Provided information ->
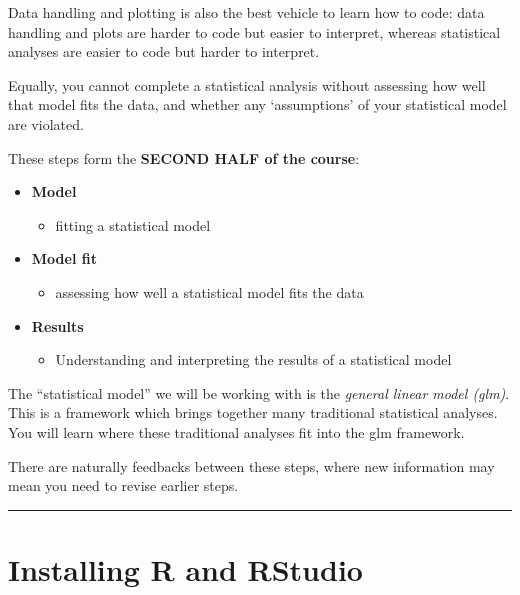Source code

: \documentclass[
]{book}
\providecommand{\tightlist}{%
  \setlength{\itemsep}{0pt}\setlength{\parskip}{0pt}}
\begin{document}
Data handling and plotting is also the best vehicle to learn how to
code: data handling and plots are harder to code but easier to interpret,
whereas statistical analyses are easier to code but harder to interpret.

Equally, you cannot complete a statistical analysis without assessing how well
that model fits the data, and whether any `assumptions' of your statistical
model are violated.

These steps form the \textbf{SECOND HALF of the course}:

\begin{itemize}
\tightlist
\item
  \textbf{Model}

  \begin{itemize}
  \tightlist
  \item
    fitting a statistical model
  \end{itemize}
\item
  \textbf{Model fit}

  \begin{itemize}
  \tightlist
  \item
    assessing how well a statistical model fits the data
  \end{itemize}
\item
  \textbf{Results}

  \begin{itemize}
  \tightlist
  \item
    Understanding and interpreting the results of a statistical model
  \end{itemize}
\end{itemize}

The ``statistical model'' we will be working with is the
\emph{general linear model (glm)}. This is a framework which brings together
many traditional statistical analyses. You will learn where these traditional
analyses fit into the glm framework.

There are naturally feedbacks between these steps, where new information may
mean you need to revise earlier steps.\\
\hspace*{0.333em}

\begin{center}\rule{0.5\linewidth}{0.5pt}\end{center}

\hypertarget{installing-r-and-rstudio}{%
\section{Installing R and RStudio}\label{installing-r-and-rstudio}}
\end{document}
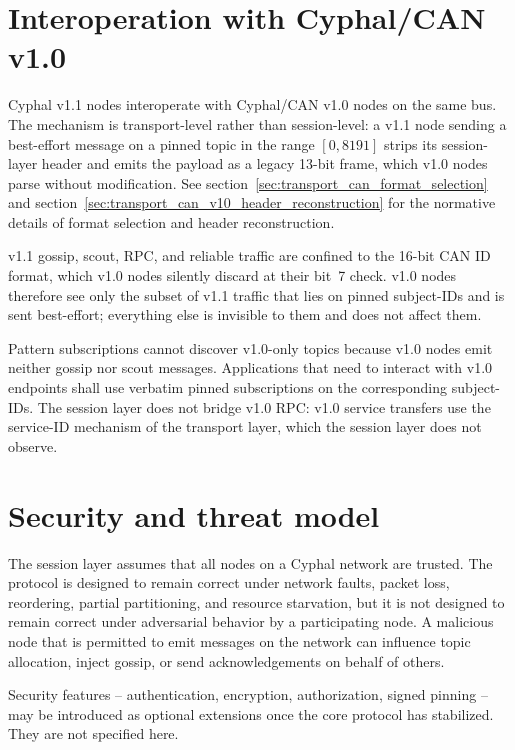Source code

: 






\section{Interoperation with Cyphal/CAN v1.0}\label{sec:session_v10_interop}

Cyphal v1.1 nodes interoperate with Cyphal/CAN v1.0 nodes on the same bus.
The mechanism is transport-level rather than session-level: a v1.1 node sending a
best-effort message on a pinned topic in the range $[0, 8191]$ strips its
session-layer header and emits the payload as a legacy 13-bit frame, which v1.0 nodes
parse without modification.
See section~\ref{sec:transport_can_format_selection} and
section~\ref{sec:transport_can_v10_header_reconstruction} for the normative details of
format selection and header reconstruction.

v1.1 gossip, scout, RPC, and reliable traffic are confined to the 16-bit CAN ID format,
which v1.0 nodes silently discard at their bit~7 check.
v1.0 nodes therefore see only the subset of v1.1 traffic that lies on pinned subject-IDs
and is sent best-effort; everything else is invisible to them and does not affect them.

Pattern subscriptions cannot discover v1.0-only topics because v1.0 nodes emit neither
gossip nor scout messages. Applications that need to interact with v1.0 endpoints
shall use verbatim pinned subscriptions on the corresponding subject-IDs.
The session layer does not bridge v1.0 RPC: v1.0 service transfers use the
service-ID mechanism of the transport layer, which the session layer does not observe.

\section{Security and threat model}\label{sec:session_security}

The session layer assumes that all nodes on a Cyphal network are trusted.
The protocol is designed to remain correct under network faults, packet loss,
reordering, partial partitioning, and resource starvation, but it is not designed to
remain correct under adversarial behavior by a participating node.
A malicious node that is permitted to emit messages on the network can influence
topic allocation, inject gossip, or send acknowledgements on behalf of others.

Security features -- authentication, encryption, authorization, signed pinning -- may
be introduced as optional extensions once the core protocol has stabilized.
They are not specified here.
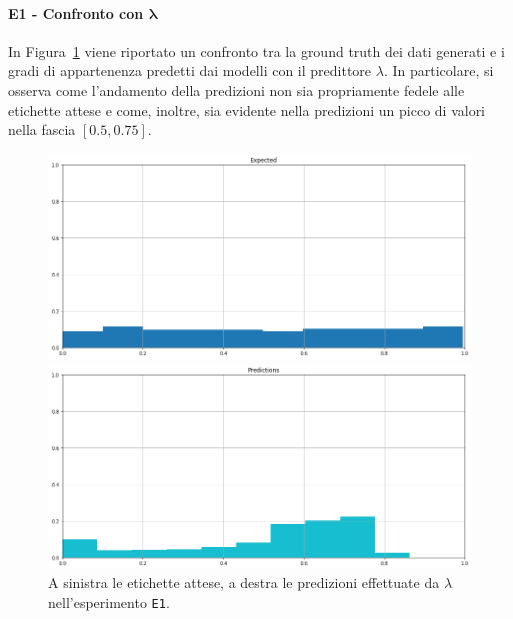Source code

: \documentclass[12pt]{report}
\theoremstyle{definition}
\begin{document}
\paragraph{E1 - Confronto con $\bm{\lambda}$}
In Figura~\ref{prediction_exp1} viene riportato un confronto tra la ground truth dei dati generati e i gradi di appartenenza predetti dai modelli con il predittore $\lambda$. In particolare, si osserva come l'andamento della predizioni non sia propriamente fedele alle etichette attese e come, inoltre, sia evidente nella predizioni un picco di valori nella fascia $[0.5, 0.75]$.
\begin{figure}
\centering
    \begin{minipage}{0.48\textwidth}
        \includegraphics[width=\linewidth]{images/experiment_uniform_disgiunti/expected_memberships.png}
    \end{minipage}
    \begin{minipage}{0.48\textwidth}
        \includegraphics[width=\linewidth]{images/experiment_uniform_disgiunti/prediction_memberships.png}
    \end{minipage}
    \caption{A sinistra le etichette attese, a destra le predizioni effettuate da $\lambda$ nell'esperimento \texttt{E1}.}
    \label{prediction_exp1}
\end{figure} 
\end{document}

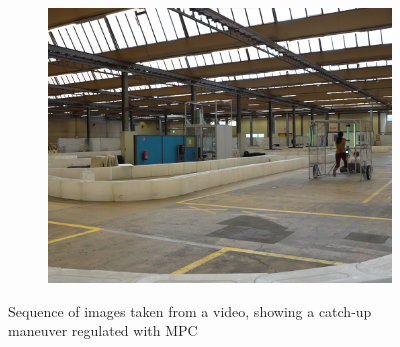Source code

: \documentclass[a4paper,12pt,oneside]{book}
\begin{document}
\begin{figure}[h!]
\begin{subfigure}[b]{0.32\textwidth}
        \includegraphics[width=\textwidth]{Catch/Catch9.png}
    \end{subfigure}
    \caption{Sequence of images taken from a video, showing a catch-up maneuver regulated with MPC }
\label{MPC_hard_img1}
\end{figure}
\end{document}
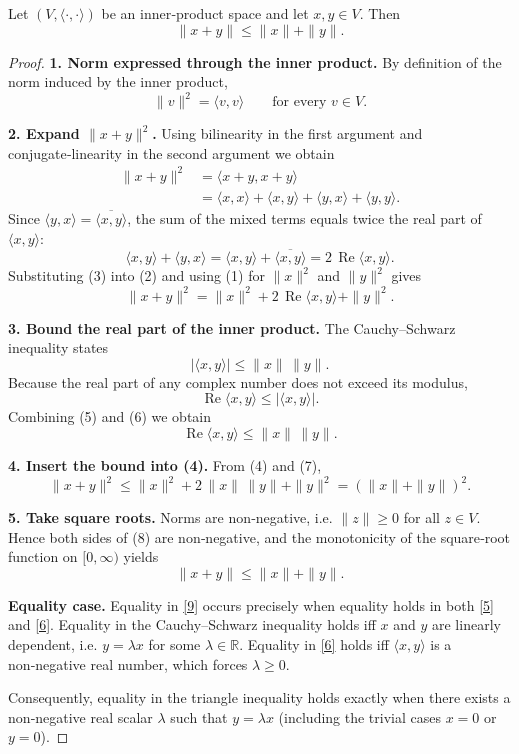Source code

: \begin{theorem}
Let $(V,\langle\cdot,\cdot\rangle)$ be an inner‑product space and let $x,y\in V$. Then
\[
\|x+y\|\le \|x\|+\|y\|.
\]
\end{theorem}

\begin{proof}
\textbf{1. Norm expressed through the inner product.} By definition of the norm induced by the inner product,
\[
\|v\|^{2}= \langle v,v\rangle \qquad\text{for every }v\in V .
\tag{1}
\]

\textbf{2. Expand $\|x+y\|^{2}$.} Using bilinearity in the first argument and conjugate‑linearity in the second argument we obtain
\begin{align*}
\|x+y\|^{2}
&=\langle x+y,x+y\rangle \\[2mm]
&=\langle x,x\rangle +\langle x,y\rangle +\langle y,x\rangle +\langle y,y\rangle .
\end{align*}
Since $\langle y,x\rangle =\overline{\langle x,y\rangle}$, the sum of the mixed terms equals twice the real part of $\langle x,y\rangle$:
\[
\langle x,y\rangle +\langle y,x\rangle
= \langle x,y\rangle +\overline{\langle x,y\rangle}
= 2\,\operatorname{Re}\langle x,y\rangle .
\tag{3}
\]
Substituting (3) into (2) and using (1) for $\|x\|^{2}$ and $\|y\|^{2}$ gives
\[
\|x+y\|^{2}= \|x\|^{2}+2\,\operatorname{Re}\langle x,y\rangle+\|y\|^{2}.
\tag{4}
\]

\textbf{3. Bound the real part of the inner product.} The Cauchy–Schwarz inequality states
\[
|\langle x,y\rangle|\le \|x\|\,\|y\|.
\tag{5}
\]
Because the real part of any complex number does not exceed its modulus,
\[
\operatorname{Re}\langle x,y\rangle\le |\langle x,y\rangle|.
\tag{6}
\]
Combining (5) and (6) we obtain
\[
\operatorname{Re}\langle x,y\rangle\le \|x\|\,\|y\|.
\tag{7}
\]

\textbf{4. Insert the bound into (4).} From (4) and (7),
\[
\|x+y\|^{2}\le \|x\|^{2}+2\,\|x\|\,\|y\|+\|y\|^{2}
            = (\|x\|+\|y\|)^{2}.
\tag{8}
\]

\textbf{5. Take square roots.} Norms are non‑negative, i.e. $\|z\|\ge0$ for all $z\in V$. Hence both sides of (8) are non‑negative, and the monotonicity of the square‑root function on $[0,\infty)$ yields
\[
\|x+y\|\le \|x\|+\|y\|.
\tag{9}
\]

\medskip
\noindent\textbf{Equality case.} Equality in \eqref{9} occurs precisely when equality holds in both \eqref{5} and \eqref{6}.  
Equality in the Cauchy–Schwarz inequality holds iff $x$ and $y$ are linearly dependent, i.e. $y=\lambda x$ for some $\lambda\in\mathbb{R}$.  
Equality in \eqref{6} holds iff $\langle x,y\rangle$ is a non‑negative real number, which forces $\lambda\ge0$.  

Consequently, equality in the triangle inequality holds exactly when there exists a non‑negative real scalar $\lambda$ such that $y=\lambda x$ (including the trivial cases $x=0$ or $y=0$).
\end{proof}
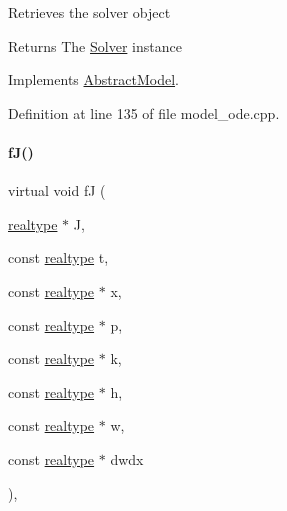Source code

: Retrieves the solver object \begin{DoxyReturn}{Returns}
The \mbox{\hyperlink{classamici_1_1_solver}{Solver}} instance 
\end{DoxyReturn}


Implements \mbox{\hyperlink{classamici_1_1_abstract_model_a61d5b19b2e4d5ffcc73a014d59494344}{Abstract\+Model}}.



Definition at line 135 of file model\+\_\+ode.\+cpp.

\mbox{\label{classamici_1_1_model___o_d_e_a8b89346ce4703324beee7e7c4c8997b2}} 
\paragraph{\texorpdfstring{fJ()}{fJ()}\hspace{0.1cm}{\footnotesize\ttfamily [3/3]}}
{\footnotesize\ttfamily virtual void fJ (\begin{DoxyParamCaption}\item[{\mbox{\hyperlink{namespaceamici_a1bdce28051d6a53868f7ccbf5f2c14a3}{realtype}} $\ast$}]{J,  }\item[{const \mbox{\hyperlink{namespaceamici_a1bdce28051d6a53868f7ccbf5f2c14a3}{realtype}}}]{t,  }\item[{const \mbox{\hyperlink{namespaceamici_a1bdce28051d6a53868f7ccbf5f2c14a3}{realtype}} $\ast$}]{x,  }\item[{const \mbox{\hyperlink{namespaceamici_a1bdce28051d6a53868f7ccbf5f2c14a3}{realtype}} $\ast$}]{p,  }\item[{const \mbox{\hyperlink{namespaceamici_a1bdce28051d6a53868f7ccbf5f2c14a3}{realtype}} $\ast$}]{k,  }\item[{const \mbox{\hyperlink{namespaceamici_a1bdce28051d6a53868f7ccbf5f2c14a3}{realtype}} $\ast$}]{h,  }\item[{const \mbox{\hyperlink{namespaceamici_a1bdce28051d6a53868f7ccbf5f2c14a3}{realtype}} $\ast$}]{w,  }\item[{const \mbox{\hyperlink{namespaceamici_a1bdce28051d6a53868f7ccbf5f2c14a3}{realtype}} $\ast$}]{dwdx }\end{DoxyParamCaption})\hspace{0.3cm}{\ttfamily [protected]}, {}}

To do ->
Wherever the string "effort" is found in the entries, copy the line it sits in.

Expected output ->
best-effort message on a pinned topic in the range $[0, 8191]$ strips its
and is sent best-effort; everything else is invisible to them and does not affect them.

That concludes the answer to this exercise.